» What you should do: Please set down, exactly, the line with "Luego, se agregó" and all lines that follow it through the end of the records below.

### Source material ###

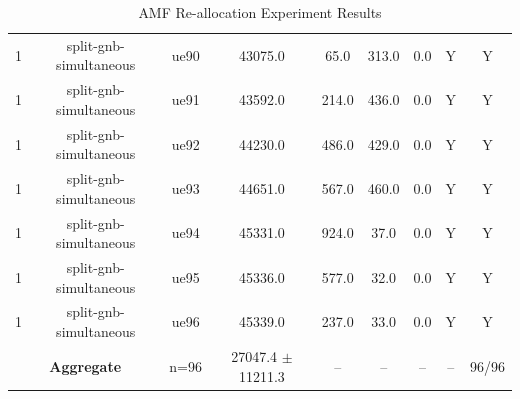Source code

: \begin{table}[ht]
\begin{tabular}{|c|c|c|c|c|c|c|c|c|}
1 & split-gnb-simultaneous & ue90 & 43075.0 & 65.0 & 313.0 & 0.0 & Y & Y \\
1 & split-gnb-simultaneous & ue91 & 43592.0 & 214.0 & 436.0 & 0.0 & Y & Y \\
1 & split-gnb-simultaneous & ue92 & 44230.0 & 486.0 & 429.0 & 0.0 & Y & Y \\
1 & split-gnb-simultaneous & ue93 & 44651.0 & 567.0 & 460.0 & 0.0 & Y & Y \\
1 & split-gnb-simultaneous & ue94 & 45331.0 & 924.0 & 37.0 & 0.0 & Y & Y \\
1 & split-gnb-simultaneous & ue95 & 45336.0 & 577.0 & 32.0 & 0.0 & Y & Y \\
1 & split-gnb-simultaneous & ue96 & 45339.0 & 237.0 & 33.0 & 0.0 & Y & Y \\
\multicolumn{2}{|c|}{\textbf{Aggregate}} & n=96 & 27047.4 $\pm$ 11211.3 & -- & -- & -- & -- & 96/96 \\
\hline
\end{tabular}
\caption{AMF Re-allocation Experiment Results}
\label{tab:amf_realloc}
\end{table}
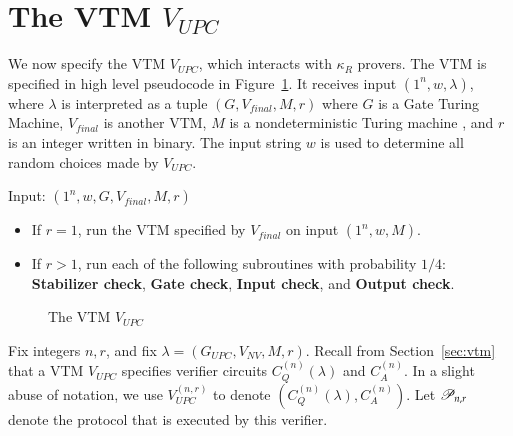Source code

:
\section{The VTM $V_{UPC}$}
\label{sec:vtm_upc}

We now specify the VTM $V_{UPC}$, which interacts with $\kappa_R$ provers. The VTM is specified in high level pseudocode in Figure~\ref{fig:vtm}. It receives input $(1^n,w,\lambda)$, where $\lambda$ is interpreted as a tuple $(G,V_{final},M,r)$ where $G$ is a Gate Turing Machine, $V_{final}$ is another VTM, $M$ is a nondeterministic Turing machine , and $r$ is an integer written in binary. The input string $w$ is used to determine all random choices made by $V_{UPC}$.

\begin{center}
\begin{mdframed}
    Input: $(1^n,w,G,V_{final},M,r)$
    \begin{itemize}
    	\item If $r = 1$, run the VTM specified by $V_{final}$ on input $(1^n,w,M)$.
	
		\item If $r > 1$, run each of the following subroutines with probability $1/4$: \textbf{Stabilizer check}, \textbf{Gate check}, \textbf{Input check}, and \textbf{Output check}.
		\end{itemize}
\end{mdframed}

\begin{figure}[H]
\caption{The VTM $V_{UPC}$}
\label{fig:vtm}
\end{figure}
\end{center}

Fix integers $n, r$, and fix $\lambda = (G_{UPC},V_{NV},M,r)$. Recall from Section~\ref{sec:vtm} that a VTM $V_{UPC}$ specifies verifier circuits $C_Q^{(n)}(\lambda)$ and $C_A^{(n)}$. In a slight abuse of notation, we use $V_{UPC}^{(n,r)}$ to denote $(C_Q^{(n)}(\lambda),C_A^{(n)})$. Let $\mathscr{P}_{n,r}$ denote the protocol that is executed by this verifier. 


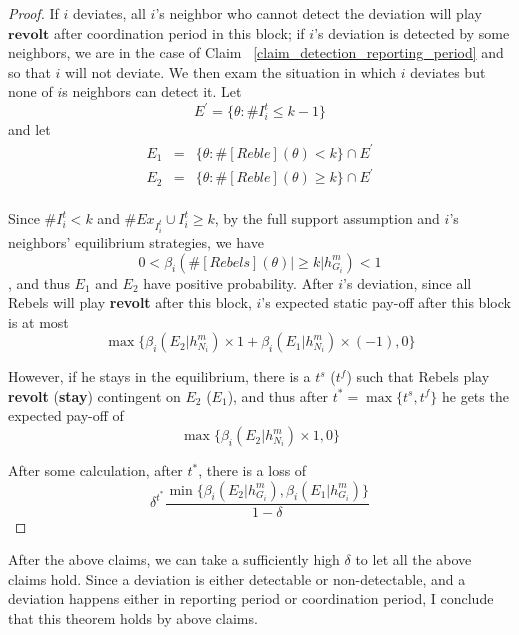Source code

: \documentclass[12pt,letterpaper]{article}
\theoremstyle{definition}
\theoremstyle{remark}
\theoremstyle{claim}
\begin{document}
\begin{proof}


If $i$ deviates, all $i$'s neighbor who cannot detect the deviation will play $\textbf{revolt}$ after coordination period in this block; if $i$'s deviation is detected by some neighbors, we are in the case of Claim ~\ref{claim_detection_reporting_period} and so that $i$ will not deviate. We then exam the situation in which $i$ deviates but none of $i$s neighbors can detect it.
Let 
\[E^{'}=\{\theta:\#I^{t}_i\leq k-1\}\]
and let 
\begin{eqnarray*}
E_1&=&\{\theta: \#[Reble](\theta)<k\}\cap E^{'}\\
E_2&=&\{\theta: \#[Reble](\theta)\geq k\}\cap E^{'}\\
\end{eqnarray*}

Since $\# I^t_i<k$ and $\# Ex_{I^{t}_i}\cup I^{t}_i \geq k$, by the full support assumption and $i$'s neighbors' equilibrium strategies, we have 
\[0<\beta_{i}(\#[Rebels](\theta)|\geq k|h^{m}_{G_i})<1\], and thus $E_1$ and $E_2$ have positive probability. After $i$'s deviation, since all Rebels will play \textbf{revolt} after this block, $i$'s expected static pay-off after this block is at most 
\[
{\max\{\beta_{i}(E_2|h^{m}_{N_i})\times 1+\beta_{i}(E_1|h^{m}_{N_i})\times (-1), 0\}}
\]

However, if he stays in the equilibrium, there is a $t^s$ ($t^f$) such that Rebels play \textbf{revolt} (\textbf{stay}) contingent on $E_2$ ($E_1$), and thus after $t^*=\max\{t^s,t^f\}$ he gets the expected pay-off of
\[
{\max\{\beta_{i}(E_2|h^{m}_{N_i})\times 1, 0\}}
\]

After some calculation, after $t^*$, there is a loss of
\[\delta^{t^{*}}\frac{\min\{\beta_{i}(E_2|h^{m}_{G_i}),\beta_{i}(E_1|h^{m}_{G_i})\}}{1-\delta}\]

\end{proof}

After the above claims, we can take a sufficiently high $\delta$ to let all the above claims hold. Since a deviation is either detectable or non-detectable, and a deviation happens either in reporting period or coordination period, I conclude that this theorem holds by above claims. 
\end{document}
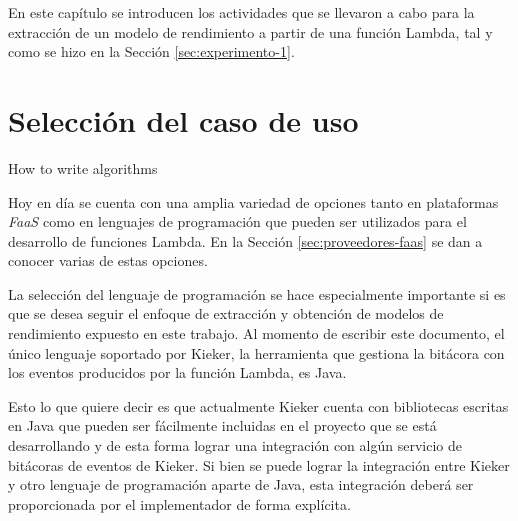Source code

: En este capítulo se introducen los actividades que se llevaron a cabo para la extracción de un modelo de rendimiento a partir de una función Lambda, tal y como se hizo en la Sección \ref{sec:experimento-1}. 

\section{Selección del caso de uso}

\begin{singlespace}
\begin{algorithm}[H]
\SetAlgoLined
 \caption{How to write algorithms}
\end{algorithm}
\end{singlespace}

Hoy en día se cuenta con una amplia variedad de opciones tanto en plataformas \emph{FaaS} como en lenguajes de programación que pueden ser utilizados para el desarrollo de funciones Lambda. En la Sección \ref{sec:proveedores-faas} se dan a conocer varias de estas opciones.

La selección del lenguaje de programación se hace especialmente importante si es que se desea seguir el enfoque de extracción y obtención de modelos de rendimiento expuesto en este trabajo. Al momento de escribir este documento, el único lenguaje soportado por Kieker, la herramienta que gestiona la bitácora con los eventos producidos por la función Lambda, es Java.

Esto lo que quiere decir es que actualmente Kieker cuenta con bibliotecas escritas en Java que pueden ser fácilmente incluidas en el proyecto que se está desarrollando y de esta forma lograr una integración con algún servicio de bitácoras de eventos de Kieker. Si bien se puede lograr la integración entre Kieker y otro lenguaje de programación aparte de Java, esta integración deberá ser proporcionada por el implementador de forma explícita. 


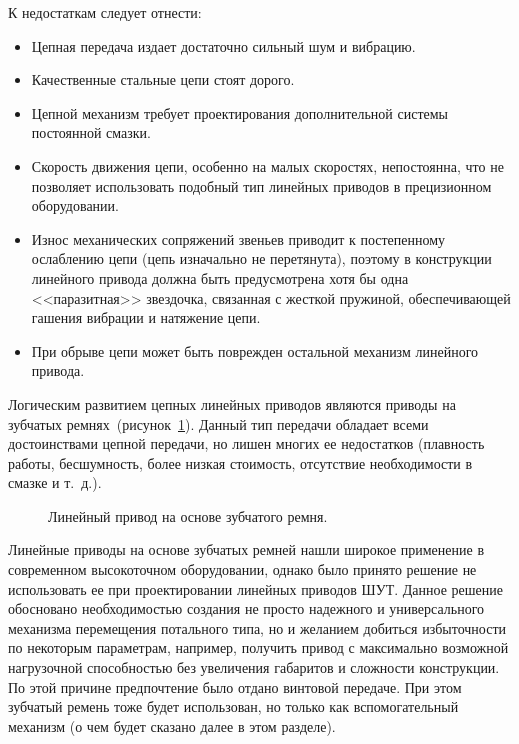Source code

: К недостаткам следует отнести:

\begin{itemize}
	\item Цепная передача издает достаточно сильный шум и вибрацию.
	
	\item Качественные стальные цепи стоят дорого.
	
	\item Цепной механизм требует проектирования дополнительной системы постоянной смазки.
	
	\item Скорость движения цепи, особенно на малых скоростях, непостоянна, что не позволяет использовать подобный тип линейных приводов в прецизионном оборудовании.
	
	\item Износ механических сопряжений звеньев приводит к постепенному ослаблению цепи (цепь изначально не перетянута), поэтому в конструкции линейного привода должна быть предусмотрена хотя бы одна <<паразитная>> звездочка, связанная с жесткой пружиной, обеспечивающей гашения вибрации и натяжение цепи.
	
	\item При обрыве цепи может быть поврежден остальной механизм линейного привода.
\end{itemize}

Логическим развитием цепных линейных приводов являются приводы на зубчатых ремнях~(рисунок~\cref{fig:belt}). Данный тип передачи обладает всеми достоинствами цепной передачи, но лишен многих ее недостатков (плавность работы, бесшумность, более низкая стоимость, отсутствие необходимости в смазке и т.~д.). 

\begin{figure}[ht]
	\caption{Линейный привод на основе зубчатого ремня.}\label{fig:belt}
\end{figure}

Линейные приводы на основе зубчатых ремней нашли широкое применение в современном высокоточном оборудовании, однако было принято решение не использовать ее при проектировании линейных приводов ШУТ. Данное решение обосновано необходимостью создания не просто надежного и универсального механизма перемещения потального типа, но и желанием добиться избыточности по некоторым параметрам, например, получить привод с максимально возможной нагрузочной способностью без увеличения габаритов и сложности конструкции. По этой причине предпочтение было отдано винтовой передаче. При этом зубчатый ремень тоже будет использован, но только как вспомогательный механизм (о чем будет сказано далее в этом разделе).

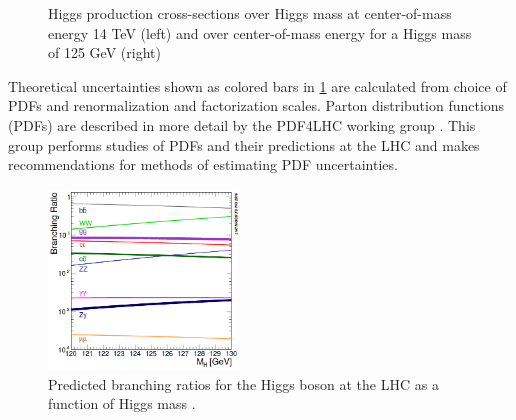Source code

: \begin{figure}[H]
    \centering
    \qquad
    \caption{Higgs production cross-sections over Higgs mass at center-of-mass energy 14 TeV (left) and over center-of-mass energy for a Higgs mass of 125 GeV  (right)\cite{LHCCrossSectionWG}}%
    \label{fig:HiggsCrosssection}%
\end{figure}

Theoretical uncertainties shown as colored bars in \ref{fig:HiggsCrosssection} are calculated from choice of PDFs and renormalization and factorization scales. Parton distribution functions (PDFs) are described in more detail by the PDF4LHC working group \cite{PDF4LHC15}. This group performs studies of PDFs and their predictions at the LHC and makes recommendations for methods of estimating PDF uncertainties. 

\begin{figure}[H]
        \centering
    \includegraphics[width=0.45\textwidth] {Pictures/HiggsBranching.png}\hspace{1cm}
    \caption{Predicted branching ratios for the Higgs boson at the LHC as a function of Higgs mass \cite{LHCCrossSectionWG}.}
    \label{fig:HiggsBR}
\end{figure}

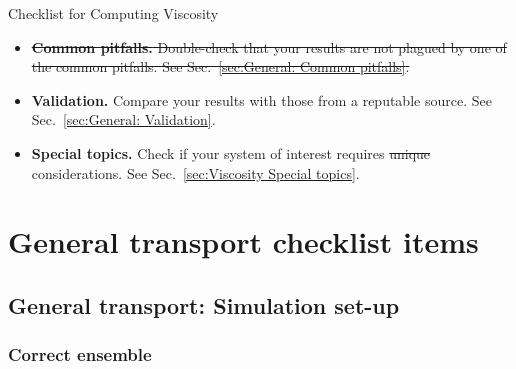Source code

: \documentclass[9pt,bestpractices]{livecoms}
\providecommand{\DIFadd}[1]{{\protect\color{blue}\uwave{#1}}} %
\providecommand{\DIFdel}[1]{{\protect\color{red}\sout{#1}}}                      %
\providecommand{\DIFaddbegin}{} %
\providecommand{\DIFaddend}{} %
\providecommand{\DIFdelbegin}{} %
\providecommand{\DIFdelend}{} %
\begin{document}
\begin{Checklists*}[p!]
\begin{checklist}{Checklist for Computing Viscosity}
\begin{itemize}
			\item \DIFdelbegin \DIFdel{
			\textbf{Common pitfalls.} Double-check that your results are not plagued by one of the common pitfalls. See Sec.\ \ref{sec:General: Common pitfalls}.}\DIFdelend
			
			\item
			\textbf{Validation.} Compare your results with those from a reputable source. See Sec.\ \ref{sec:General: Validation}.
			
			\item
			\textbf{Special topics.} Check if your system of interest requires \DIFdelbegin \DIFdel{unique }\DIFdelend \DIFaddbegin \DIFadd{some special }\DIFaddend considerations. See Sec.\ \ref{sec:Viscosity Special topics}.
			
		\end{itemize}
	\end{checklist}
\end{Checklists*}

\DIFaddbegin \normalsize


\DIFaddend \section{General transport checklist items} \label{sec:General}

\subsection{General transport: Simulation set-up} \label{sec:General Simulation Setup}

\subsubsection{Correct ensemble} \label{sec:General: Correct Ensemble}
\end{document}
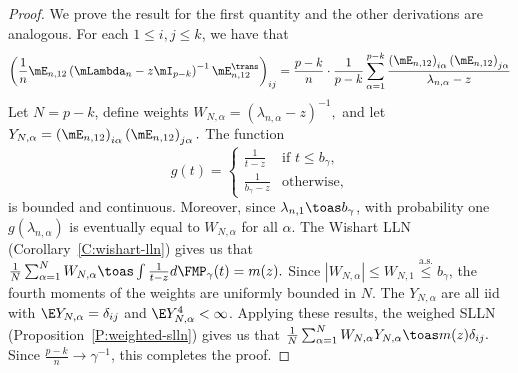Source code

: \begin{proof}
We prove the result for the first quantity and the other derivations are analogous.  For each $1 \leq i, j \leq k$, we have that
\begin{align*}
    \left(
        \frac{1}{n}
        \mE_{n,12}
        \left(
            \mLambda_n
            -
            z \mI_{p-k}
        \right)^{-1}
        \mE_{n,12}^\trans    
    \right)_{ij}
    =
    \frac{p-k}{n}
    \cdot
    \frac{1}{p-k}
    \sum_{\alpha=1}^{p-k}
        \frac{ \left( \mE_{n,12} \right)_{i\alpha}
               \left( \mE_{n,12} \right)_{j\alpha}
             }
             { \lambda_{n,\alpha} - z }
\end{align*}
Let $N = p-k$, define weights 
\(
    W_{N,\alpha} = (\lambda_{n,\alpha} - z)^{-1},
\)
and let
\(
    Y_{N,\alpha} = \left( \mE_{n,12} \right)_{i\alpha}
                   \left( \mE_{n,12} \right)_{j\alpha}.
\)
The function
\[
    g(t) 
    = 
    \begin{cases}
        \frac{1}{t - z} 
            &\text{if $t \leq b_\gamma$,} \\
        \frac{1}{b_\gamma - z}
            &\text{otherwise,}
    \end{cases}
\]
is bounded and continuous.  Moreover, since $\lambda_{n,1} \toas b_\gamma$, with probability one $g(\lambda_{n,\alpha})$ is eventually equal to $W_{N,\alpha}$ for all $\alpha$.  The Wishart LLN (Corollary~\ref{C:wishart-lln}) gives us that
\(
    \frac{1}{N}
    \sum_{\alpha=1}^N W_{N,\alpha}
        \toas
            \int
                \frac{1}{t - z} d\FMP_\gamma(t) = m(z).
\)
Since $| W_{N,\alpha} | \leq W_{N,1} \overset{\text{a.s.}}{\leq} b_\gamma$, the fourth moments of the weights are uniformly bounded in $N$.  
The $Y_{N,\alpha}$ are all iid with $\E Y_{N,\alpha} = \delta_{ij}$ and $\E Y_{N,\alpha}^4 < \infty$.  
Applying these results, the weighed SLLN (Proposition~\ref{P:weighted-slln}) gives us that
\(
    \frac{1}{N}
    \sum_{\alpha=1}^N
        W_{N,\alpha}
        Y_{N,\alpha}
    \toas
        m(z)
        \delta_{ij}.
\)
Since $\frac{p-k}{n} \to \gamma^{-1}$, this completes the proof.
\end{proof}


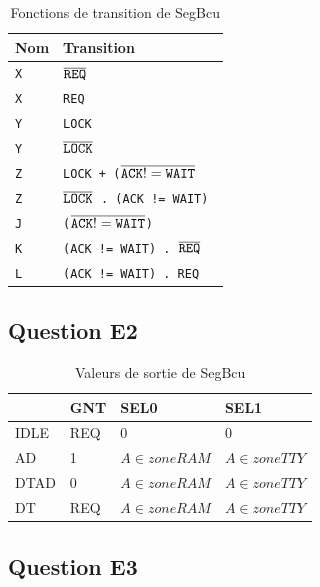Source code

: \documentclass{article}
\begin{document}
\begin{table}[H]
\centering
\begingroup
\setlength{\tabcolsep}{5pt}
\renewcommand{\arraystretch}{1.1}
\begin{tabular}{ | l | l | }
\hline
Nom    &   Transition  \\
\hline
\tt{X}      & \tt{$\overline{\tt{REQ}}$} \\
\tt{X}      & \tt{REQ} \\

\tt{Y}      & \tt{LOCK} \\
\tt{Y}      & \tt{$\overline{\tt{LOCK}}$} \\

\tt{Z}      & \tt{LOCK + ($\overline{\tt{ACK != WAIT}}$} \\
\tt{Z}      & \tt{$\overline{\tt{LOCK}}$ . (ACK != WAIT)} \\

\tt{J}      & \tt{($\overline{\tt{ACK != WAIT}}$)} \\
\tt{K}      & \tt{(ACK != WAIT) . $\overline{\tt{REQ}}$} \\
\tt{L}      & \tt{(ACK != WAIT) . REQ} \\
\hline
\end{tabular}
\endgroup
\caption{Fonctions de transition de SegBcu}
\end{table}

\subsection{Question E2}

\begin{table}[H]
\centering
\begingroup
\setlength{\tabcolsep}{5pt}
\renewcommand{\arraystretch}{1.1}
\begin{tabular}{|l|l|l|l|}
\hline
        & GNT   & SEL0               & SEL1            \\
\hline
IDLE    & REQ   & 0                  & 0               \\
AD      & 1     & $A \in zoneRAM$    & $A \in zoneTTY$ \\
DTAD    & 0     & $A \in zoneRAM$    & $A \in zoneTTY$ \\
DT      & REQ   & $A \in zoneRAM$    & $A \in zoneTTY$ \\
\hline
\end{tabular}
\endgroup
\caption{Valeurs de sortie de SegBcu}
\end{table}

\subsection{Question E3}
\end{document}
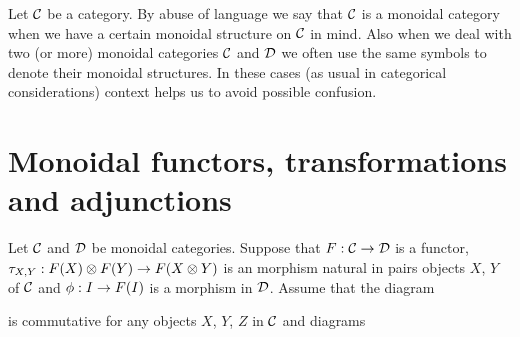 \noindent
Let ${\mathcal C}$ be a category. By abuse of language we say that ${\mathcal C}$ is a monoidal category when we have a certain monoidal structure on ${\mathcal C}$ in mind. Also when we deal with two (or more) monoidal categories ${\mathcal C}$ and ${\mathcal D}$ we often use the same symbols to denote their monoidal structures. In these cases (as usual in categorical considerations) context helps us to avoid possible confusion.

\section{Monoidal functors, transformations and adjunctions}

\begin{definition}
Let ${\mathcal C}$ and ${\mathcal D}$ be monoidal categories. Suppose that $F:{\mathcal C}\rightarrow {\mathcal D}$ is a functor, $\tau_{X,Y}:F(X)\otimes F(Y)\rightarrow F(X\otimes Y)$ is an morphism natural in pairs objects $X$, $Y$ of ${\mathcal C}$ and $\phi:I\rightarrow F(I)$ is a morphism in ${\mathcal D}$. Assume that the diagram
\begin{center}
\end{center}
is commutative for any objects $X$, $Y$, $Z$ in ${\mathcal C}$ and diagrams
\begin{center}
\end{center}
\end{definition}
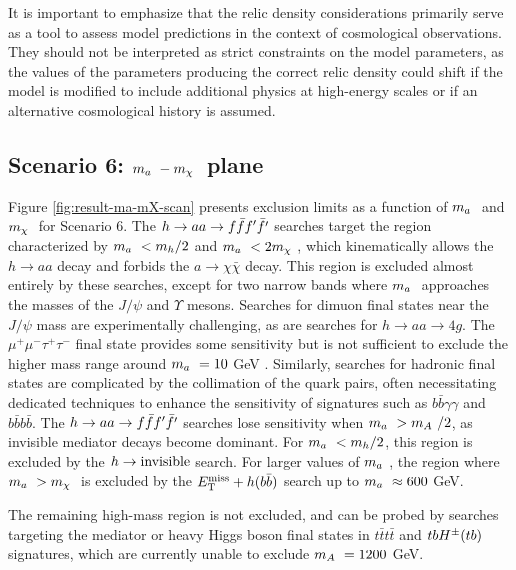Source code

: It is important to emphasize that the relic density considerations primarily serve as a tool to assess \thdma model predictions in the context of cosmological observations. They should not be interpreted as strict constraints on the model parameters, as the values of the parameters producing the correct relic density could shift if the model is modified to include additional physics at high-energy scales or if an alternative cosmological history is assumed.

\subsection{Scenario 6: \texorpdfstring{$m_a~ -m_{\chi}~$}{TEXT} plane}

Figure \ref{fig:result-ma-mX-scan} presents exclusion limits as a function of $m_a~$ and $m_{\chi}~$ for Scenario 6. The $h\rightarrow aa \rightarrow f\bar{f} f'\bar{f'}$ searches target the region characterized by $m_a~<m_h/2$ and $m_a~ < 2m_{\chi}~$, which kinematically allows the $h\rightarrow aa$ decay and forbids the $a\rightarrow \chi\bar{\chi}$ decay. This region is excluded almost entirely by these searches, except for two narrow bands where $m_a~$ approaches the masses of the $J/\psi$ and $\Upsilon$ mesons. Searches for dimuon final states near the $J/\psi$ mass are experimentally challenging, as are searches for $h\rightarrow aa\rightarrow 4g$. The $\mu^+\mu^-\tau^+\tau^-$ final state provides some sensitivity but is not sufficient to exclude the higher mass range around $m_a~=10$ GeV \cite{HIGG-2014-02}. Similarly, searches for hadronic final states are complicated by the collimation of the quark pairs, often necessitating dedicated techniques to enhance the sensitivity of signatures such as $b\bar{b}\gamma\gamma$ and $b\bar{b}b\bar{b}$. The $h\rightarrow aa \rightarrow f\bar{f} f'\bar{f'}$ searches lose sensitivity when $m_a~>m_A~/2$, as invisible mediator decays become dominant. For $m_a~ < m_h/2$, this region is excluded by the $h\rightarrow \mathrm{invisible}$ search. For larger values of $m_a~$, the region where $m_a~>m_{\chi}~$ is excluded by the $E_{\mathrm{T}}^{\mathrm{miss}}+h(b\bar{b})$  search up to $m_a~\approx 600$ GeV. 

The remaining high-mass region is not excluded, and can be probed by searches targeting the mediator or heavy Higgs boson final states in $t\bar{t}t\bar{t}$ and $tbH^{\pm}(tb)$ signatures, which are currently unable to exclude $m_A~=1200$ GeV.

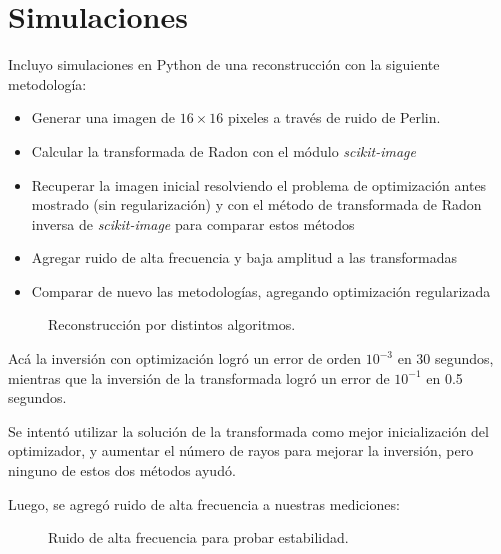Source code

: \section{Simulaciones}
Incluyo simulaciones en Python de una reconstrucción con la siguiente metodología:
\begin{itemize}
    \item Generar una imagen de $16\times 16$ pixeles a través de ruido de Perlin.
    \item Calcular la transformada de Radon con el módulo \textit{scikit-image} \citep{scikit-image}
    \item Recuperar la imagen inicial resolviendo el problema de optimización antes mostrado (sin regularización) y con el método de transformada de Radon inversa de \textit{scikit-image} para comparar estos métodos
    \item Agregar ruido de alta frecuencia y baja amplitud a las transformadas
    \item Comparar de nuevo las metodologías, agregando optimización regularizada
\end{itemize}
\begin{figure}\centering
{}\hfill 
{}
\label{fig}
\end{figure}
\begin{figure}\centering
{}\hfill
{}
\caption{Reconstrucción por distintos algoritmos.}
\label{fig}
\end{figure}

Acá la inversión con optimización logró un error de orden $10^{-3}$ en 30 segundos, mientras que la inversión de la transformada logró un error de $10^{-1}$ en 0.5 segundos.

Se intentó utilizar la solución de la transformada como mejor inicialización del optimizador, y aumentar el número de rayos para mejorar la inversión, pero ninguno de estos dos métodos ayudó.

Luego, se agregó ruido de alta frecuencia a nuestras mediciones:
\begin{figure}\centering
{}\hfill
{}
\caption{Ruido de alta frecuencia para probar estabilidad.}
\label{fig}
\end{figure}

###

» Solved exercise:
Luego, se agregó ruido de alta frecuencia a nuestras mediciones:
\begin{figure}\centering
{}\hfill
{}
\caption{Ruido de alta frecuencia para probar estabilidad.}
\label{fig}
\end{figure}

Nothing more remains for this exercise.